IT’S A SEA of black graduation gowns in the belly of the Barclays Center in Brooklyn one rainy Tuesday evening in June. On the floor of the stadium, where the basketball court should be, sit thousands of students awaiting the start of the 75th Commencement of the New York City College of Technology, better known as City Tech. Everywhere, students are snapping selfies, craning their necks to find family members in the upper decks, and fastening last-minute bobby pins to caps bearing messages like “Thanks Mom!” and “Dream Big” scrawled in glitter and puff paint.

A procession of City Tech professors in robes and doctoral hoods file past the rows of students on their way to the stage. The line is moving slowly but steadily when an accounting professor students call Dr. Singh stops short after spotting six of his students seated in the row to his left. He smiles wide, throws his arms in the air, and gives each of them a handshake or celebratory clap on the back before pulling out his phone to snap a photo. Even from above, you can see the kids beaming.
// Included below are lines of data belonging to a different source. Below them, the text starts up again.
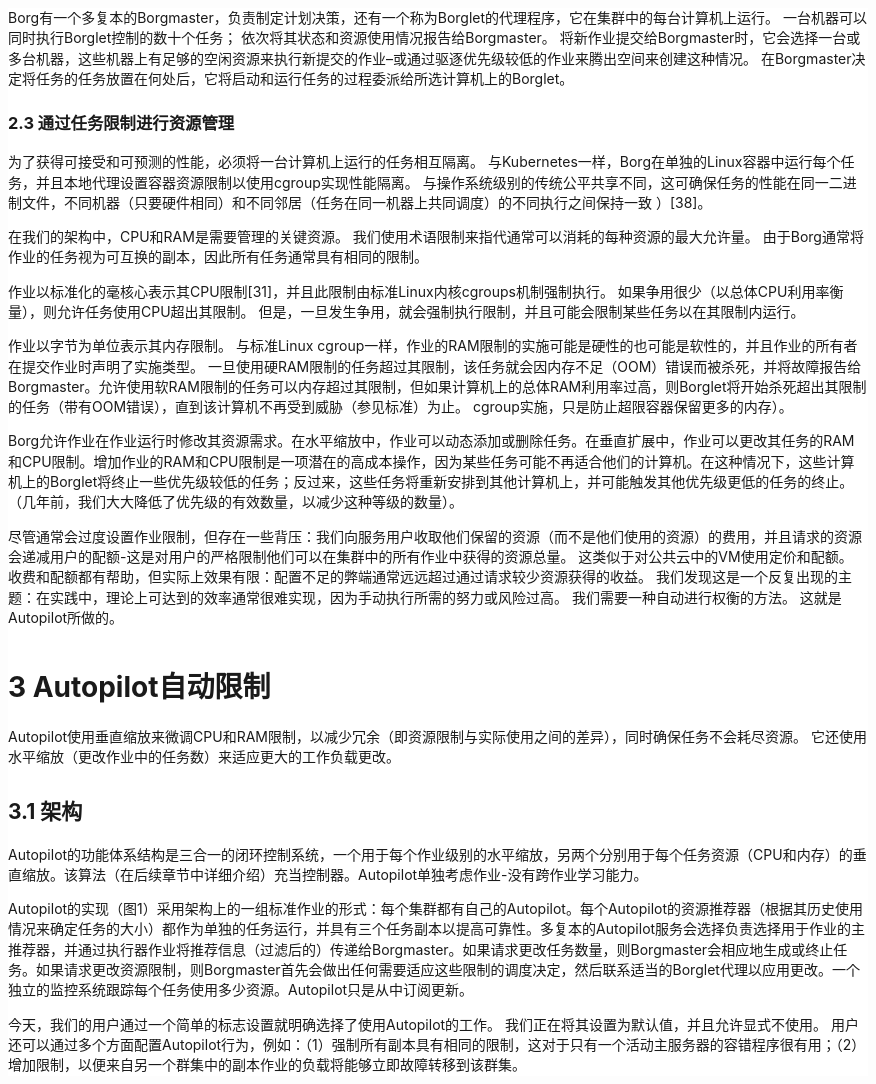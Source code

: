 

Borg有一个多复本的Borgmaster，负责制定计划决策，还有一个称为Borglet的代理程序，它在集群中的每台计算机上运行。 一台机器可以同时执行Borglet控制的数十个任务； 依次将其状态和资源使用情况报告给Borgmaster。 将新作业提交给Borgmaster时，它会选择一台或多台机器，这些机器上有足够的空闲资源来执行新提交的作业–或通过驱逐优先级较低的作业来腾出空间来创建这种情况。 在Borgmaster决定将任务的任务放置在何处后，它将启动和运行任务的过程委派给所选计算机上的Borglet。



### 2.3 通过任务限制进行资源管理

为了获得可接受和可预测的性能，必须将一台计算机上运行的任务相互隔离。 与Kubernetes一样，Borg在单独的Linux容器中运行每个任务，并且本地代理设置容器资源限制以使用cgroup实现性能隔离。 与操作系统级别的传统公平共享不同，这可确保任务的性能在同一二进制文件，不同机器（只要硬件相同）和不同邻居（任务在同一机器上共同调度）的不同执行之间保持一致 ）[38]。



在我们的架构中，CPU和RAM是需要管理的关键资源。 我们使用术语限制来指代通常可以消耗的每种资源的最大允许量。 由于Borg通常将作业的任务视为可互换的副本，因此所有任务通常具有相同的限制。



作业以标准化的毫核心表示其CPU限制[31]，并且此限制由标准Linux内核cgroups机制强制执行。 如果争用很少（以总体CPU利用率衡量），则允许任务使用CPU超出其限制。 但是，一旦发生争用，就会强制执行限制，并且可能会限制某些任务以在其限制内运行。



作业以字节为单位表示其内存限制。 与标准Linux cgroup一样，作业的RAM限制的实施可能是硬性的也可能是软性的，并且作业的所有者在提交作业时声明了实施类型。 一旦使用硬RAM限制的任务超过其限制，该任务就会因内存不足（OOM）错误而被杀死，并将故障报告给Borgmaster。允许使用软RAM限制的任务可以内存超过其限制，但如果计算机上的总体RAM利用率过高，则Borglet将开始杀死超出其限制的任务（带有OOM错误），直到该计算机不再受到威胁（参见标准）为止。 cgroup实施，只是防止超限容器保留更多的内存）。



Borg允许作业在作业运行时修改其资源需求。在水平缩放中，作业可以动态添加或删除任务。在垂直扩展中，作业可以更改其任务的RAM和CPU限制。增加作业的RAM和CPU限制是一项潜在的高成本操作，因为某些任务可能不再适合他们的计算机。在这种情况下，这些计算机上的Borglet将终止一些优先级较低的任务；反过来，这些任务将重新安排到其他计算机上，并可能触发其他优先级更低的任务的终止。 （几年前，我们大大降低了优先级的有效数量，以减少这种等级的数量）。



尽管通常会过度设置作业限制，但存在一些背压：我们向服务用户收取他们保留的资源（而不是他们使用的资源）的费用，并且请求的资源会递减用户的配额-这是对用户的严格限制他们可以在集群中的所有作业中获得的资源总量。 这类似于对公共云中的VM使用定价和配额。 收费和配额都有帮助，但实际上效果有限：配置不足的弊端通常远远超过通过请求较少资源获得的收益。 我们发现这是一个反复出现的主题：在实践中，理论上可达到的效率通常很难实现，因为手动执行所需的努力或风险过高。 我们需要一种自动进行权衡的方法。 这就是Autopilot所做的。



# 3 Autopilot自动限制

Autopilot使用垂直缩放来微调CPU和RAM限制，以减少冗余（即资源限制与实际使用之间的差异），同时确保任务不会耗尽资源。 它还使用水平缩放（更改作业中的任务数）来适应更大的工作负载更改。



## 3.1 架构

Autopilot的功能体系结构是三合一的闭环控制系统，一个用于每个作业级别的水平缩放，另两个分别用于每个任务资源（CPU和内存）的垂直缩放。该算法（在后续章节中详细介绍）充当控制器。Autopilot单独考虑作业-没有跨作业学习能力。



Autopilot的实现（图1）采用架构上的一组标准作业的形式：每个集群都有自己的Autopilot。每个Autopilot的资源推荐器（根据其历史使用情况来确定任务的大小）都作为单独的任务运行，并具有三个任务副本以提高可靠性。多复本的Autopilot服务会选择负责选择用于作业的主推荐器，并通过执行器作业将推荐信息（过滤后的）传递给Borgmaster。如果请求更改任务数量，则Borgmaster会相应地生成或终止任务。如果请求更改资源限制，则Borgmaster首先会做出任何需要适应这些限制的调度决定，然后联系适当的Borglet代理以应用更改。一个独立的监控系统跟踪每个任务使用多少资源。Autopilot只是从中订阅更新。



今天，我们的用户通过一个简单的标志设置就明确选择了使用Autopilot的工作。 我们正在将其设置为默认值，并且允许显式不使用。 用户还可以通过多个方面配置Autopilot行为，例如：（1）强制所有副本具有相同的限制，这对于只有一个活动主服务器的容错程序很有用；（2）增加限制，以便来自另一个群集中的副本作业的负载将能够立即故障转移到该群集。
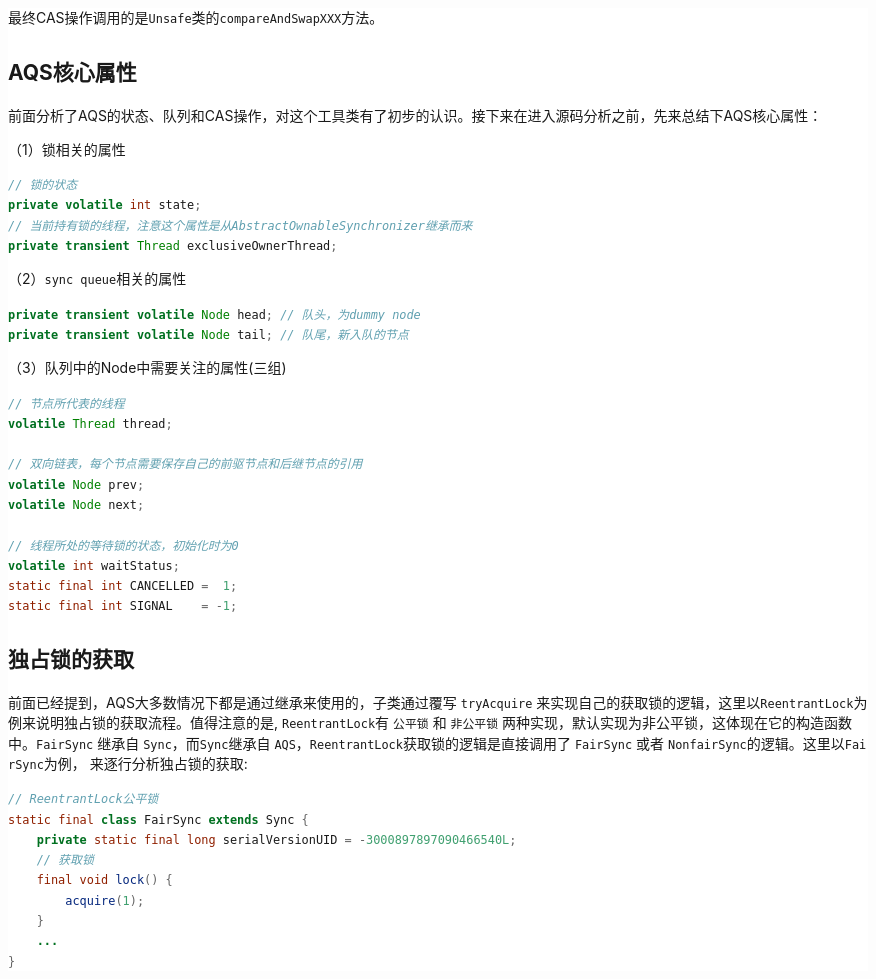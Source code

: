 最终CAS操作调用的是`Unsafe`类的`compareAndSwapXXX`方法。

## AQS核心属性

前面分析了AQS的状态、队列和CAS操作，对这个工具类有了初步的认识。接下来在进入源码分析之前，先来总结下AQS核心属性：

（1）锁相关的属性

```java
// 锁的状态
private volatile int state; 
// 当前持有锁的线程，注意这个属性是从AbstractOwnableSynchronizer继承而来
private transient Thread exclusiveOwnerThread; 
```

（2）`sync queue`相关的属性

```java
private transient volatile Node head; // 队头，为dummy node
private transient volatile Node tail; // 队尾，新入队的节点
```

（3）队列中的Node中需要关注的属性(三组)

```java
// 节点所代表的线程
volatile Thread thread;

// 双向链表，每个节点需要保存自己的前驱节点和后继节点的引用
volatile Node prev;
volatile Node next;

// 线程所处的等待锁的状态，初始化时为0
volatile int waitStatus;
static final int CANCELLED =  1;
static final int SIGNAL    = -1;
```

## 独占锁的获取

前面已经提到，AQS大多数情况下都是通过继承来使用的，子类通过覆写 `tryAcquire` 来实现自己的获取锁的逻辑，这里以`ReentrantLock`为例来说明独占锁的获取流程。值得注意的是, `ReentrantLock`有 `公平锁` 和 `非公平锁` 两种实现，默认实现为非公平锁，这体现在它的构造函数中。`FairSync` 继承自 `Sync`，而`Sync`继承自 `AQS`，`ReentrantLock`获取锁的逻辑是直接调用了 `FairSync` 或者 `NonfairSync`的逻辑。这里以`FairSync`为例， 来逐行分析独占锁的获取:

```java
// ReentrantLock公平锁
static final class FairSync extends Sync {
    private static final long serialVersionUID = -3000897897090466540L;
    // 获取锁
    final void lock() {
        acquire(1);
    }
    ...
}
```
If Dr. Singh is particularly proud of this sextet, he would not be without reason, and he certainly would not be the only one. For starters, they are all 17 and 18. Few expected them to graduate this early. Given their backgrounds, few people probably expected them to graduate at all.

These six students are not the kind of boy or girl genius types who are accepted to Mensa at age 4 and master calculus by age 6. In fact, back in 8th grade, none of them were accepted into their first choice high schools. Many are the first in their families to attend college—a fact that, statistically speaking, makes them far less likely to graduate at all, let alone several years early.